> **YOUR OBJECTIVE**
You are asked to filter the data below and copy every line holding "addSquares".

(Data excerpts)
########################################
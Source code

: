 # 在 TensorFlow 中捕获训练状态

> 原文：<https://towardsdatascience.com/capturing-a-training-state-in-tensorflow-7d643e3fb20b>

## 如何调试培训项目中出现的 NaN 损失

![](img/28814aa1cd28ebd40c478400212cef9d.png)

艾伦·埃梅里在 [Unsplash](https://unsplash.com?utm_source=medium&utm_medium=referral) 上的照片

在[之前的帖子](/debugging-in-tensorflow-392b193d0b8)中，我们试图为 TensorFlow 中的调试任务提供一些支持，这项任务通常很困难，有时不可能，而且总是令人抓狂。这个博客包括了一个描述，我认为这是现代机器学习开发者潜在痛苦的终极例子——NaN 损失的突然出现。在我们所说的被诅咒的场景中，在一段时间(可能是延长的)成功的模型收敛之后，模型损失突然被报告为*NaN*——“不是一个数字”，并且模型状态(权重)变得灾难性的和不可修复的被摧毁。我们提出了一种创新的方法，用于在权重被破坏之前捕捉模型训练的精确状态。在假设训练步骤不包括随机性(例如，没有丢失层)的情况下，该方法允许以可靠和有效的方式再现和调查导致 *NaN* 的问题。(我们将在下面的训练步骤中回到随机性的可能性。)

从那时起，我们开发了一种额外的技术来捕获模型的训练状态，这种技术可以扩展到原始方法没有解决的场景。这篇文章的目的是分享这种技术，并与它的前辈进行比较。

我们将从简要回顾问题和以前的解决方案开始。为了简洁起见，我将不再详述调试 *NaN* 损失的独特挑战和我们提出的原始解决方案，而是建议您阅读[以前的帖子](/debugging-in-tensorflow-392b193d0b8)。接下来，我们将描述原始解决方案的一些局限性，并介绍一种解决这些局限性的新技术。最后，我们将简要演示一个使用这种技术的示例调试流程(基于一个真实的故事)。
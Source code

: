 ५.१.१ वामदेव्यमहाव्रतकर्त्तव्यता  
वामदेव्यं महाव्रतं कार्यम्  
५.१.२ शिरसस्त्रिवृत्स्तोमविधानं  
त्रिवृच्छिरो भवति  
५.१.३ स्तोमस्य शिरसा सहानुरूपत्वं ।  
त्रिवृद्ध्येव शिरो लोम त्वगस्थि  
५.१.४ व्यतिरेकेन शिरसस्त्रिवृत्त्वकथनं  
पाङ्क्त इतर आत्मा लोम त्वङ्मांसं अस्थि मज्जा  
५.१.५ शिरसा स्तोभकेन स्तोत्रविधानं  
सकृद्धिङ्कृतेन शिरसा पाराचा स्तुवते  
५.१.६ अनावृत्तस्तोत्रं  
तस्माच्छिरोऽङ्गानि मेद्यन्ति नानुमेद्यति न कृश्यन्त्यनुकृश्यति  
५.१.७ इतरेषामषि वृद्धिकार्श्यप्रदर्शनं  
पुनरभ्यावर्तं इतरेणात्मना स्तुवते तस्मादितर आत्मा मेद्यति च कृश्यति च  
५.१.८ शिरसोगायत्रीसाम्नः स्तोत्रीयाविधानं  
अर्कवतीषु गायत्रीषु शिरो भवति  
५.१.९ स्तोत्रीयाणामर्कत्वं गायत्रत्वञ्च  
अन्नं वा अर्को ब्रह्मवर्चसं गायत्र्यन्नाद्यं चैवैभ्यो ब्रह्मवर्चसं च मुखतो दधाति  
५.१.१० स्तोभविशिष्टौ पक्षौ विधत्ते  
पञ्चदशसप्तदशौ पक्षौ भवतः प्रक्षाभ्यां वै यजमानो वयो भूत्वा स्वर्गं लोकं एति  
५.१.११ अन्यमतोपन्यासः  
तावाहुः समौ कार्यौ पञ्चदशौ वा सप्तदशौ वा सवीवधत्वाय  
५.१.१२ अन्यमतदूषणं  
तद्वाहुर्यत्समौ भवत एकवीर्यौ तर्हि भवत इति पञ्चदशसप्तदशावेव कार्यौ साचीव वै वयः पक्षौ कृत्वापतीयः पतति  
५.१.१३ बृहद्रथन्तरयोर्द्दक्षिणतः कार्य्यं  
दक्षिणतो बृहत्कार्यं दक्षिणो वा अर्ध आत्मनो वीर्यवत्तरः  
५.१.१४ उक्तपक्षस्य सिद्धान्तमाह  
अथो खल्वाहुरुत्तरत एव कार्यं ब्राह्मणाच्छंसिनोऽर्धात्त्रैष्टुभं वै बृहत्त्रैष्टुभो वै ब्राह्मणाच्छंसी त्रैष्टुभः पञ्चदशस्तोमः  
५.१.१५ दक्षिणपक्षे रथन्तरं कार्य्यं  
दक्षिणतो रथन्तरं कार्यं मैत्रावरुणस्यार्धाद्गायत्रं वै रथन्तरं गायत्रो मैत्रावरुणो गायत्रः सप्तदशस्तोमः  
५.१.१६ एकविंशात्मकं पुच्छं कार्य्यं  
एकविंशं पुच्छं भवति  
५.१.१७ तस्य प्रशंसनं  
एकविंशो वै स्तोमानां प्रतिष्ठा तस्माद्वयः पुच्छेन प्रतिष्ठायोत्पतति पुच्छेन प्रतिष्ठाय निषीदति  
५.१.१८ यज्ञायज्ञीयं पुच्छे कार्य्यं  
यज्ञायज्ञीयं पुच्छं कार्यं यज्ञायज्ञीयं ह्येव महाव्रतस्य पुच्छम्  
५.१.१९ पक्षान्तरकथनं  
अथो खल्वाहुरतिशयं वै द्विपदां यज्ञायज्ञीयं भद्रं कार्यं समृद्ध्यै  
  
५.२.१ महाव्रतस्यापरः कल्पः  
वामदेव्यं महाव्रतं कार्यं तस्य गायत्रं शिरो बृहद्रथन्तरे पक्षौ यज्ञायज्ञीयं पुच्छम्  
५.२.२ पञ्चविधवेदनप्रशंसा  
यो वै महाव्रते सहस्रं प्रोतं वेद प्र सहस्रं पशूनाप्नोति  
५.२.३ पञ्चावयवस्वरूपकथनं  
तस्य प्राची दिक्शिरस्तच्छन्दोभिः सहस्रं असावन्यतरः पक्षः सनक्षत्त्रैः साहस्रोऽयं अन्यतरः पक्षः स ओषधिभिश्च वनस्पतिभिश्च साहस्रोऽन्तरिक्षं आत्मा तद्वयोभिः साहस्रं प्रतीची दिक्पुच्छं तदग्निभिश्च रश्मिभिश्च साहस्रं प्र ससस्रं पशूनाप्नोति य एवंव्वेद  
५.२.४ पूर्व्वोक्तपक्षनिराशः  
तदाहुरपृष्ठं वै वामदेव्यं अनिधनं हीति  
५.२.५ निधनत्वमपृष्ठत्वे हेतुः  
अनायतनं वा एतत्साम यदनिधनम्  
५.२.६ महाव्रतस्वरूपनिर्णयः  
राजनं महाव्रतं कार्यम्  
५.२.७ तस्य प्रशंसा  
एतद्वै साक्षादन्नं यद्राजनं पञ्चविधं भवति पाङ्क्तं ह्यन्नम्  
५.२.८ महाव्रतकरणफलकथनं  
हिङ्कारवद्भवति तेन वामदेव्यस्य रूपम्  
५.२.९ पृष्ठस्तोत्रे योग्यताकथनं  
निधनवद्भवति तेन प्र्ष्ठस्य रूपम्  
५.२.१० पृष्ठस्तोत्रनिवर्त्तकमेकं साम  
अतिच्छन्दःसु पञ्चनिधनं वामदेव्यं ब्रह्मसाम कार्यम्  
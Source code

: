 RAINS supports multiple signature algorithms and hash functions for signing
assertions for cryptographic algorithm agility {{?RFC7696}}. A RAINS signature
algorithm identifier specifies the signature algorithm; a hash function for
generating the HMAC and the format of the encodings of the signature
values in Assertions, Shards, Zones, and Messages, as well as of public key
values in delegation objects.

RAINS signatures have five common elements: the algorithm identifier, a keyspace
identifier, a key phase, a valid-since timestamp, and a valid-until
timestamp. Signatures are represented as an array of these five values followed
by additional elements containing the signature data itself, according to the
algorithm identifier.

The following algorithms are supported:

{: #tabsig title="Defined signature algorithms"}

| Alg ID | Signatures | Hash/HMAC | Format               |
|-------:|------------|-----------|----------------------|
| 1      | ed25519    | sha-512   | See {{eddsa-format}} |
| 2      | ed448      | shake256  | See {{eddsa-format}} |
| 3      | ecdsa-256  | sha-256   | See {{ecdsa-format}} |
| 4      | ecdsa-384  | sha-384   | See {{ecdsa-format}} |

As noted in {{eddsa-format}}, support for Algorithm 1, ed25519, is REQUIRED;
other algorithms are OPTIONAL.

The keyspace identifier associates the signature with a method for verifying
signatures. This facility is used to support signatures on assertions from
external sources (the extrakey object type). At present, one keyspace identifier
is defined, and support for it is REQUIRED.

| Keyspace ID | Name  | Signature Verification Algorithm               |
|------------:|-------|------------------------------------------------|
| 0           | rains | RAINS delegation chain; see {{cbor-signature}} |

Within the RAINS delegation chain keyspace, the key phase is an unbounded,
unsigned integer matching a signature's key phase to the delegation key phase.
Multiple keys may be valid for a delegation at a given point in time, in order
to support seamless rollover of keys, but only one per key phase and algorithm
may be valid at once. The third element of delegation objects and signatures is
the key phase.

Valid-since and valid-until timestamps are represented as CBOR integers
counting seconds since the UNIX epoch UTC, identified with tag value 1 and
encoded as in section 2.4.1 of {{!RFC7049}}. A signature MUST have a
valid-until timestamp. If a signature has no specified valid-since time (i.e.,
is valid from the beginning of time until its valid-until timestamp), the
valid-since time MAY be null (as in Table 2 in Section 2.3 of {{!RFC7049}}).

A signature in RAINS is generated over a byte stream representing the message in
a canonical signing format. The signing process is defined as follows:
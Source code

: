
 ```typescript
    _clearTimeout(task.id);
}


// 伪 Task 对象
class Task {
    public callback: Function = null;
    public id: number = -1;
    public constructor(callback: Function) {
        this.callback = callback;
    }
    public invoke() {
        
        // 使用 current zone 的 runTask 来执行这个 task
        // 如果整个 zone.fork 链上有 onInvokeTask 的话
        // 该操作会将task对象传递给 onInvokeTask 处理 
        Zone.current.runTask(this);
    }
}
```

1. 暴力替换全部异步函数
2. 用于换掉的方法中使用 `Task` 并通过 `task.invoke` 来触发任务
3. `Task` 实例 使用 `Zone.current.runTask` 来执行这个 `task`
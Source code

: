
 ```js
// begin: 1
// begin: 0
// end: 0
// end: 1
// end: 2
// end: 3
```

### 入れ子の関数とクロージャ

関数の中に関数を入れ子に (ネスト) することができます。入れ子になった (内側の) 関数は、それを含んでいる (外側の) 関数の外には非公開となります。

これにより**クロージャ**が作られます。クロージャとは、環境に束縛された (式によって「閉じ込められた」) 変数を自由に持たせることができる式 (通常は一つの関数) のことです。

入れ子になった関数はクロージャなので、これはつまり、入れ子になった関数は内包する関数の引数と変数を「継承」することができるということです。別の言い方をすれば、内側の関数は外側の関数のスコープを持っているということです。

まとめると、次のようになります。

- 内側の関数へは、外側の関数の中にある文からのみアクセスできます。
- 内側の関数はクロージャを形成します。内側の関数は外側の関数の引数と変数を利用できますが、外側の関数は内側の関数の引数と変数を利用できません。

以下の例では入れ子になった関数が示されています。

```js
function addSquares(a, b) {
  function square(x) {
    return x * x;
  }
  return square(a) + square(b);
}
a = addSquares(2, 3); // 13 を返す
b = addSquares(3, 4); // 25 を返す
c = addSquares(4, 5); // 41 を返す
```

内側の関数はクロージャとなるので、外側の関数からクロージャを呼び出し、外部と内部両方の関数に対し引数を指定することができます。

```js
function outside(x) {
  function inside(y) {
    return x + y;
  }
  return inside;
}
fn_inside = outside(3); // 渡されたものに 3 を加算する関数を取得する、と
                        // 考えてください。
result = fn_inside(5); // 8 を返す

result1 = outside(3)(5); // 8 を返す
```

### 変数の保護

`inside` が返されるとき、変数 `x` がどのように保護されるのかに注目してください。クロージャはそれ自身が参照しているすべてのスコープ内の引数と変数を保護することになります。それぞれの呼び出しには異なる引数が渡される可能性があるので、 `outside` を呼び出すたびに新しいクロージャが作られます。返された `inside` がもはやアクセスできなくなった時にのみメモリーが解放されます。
########################################
> **ANSWER**
function addSquares(a, b) {
a = addSquares(2, 3); // 13 を返す
b = addSquares(3, 4); // 25 を返す
c = addSquares(4, 5); // 41 を返す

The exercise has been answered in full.